What the task requires: Every line in the listing that holds "avoid" counts once; state the total and nothing more.
== Listed entries ==
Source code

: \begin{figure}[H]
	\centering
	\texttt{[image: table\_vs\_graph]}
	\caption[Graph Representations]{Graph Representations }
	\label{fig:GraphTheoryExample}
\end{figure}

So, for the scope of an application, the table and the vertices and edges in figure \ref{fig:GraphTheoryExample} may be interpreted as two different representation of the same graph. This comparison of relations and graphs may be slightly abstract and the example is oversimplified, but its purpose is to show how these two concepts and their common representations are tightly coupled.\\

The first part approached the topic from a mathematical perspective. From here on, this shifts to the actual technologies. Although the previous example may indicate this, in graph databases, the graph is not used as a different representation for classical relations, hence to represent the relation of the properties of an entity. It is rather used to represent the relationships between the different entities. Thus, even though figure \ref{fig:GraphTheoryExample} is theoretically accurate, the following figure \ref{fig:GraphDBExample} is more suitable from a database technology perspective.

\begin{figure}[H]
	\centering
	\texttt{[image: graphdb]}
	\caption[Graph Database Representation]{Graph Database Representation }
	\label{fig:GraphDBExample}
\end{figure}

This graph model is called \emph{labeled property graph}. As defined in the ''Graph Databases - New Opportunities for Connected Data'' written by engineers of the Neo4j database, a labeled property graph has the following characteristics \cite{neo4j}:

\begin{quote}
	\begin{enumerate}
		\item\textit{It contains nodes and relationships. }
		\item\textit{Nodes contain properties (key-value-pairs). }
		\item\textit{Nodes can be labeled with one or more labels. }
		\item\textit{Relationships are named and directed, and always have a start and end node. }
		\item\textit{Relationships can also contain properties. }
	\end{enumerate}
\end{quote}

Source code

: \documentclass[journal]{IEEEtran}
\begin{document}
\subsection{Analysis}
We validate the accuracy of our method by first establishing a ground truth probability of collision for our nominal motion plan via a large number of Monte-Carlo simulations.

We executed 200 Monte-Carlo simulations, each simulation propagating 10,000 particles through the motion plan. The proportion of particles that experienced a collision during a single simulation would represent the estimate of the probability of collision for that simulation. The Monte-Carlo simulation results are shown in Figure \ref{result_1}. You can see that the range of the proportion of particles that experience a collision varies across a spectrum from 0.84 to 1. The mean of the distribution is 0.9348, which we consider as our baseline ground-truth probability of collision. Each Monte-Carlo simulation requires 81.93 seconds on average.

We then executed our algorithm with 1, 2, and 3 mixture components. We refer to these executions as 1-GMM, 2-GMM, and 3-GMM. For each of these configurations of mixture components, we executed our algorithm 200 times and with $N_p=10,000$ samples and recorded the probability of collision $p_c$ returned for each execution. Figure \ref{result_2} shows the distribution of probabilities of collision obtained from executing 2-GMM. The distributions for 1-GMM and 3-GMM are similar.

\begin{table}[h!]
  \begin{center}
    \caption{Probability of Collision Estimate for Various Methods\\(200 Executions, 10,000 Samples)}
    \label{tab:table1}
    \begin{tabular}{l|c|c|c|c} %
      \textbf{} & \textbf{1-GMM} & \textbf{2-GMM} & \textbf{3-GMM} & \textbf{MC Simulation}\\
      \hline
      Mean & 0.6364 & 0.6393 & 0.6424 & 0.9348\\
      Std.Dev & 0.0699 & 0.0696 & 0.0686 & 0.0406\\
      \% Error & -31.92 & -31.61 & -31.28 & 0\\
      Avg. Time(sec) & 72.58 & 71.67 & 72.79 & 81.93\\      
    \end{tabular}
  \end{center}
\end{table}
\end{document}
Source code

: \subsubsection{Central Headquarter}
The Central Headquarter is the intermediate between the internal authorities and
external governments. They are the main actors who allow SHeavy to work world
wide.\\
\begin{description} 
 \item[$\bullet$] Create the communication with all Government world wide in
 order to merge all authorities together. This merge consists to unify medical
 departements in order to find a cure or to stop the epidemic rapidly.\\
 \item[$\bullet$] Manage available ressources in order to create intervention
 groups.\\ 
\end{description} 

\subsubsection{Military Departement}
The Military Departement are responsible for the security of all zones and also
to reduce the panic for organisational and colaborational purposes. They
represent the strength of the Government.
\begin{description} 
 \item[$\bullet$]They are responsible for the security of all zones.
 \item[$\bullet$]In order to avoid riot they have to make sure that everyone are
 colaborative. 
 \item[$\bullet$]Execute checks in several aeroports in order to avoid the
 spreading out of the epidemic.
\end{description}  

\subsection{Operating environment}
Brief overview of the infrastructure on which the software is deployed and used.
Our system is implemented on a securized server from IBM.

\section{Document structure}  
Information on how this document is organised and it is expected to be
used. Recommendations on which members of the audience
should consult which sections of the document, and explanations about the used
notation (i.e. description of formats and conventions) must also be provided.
===
Solution to the exercise: 2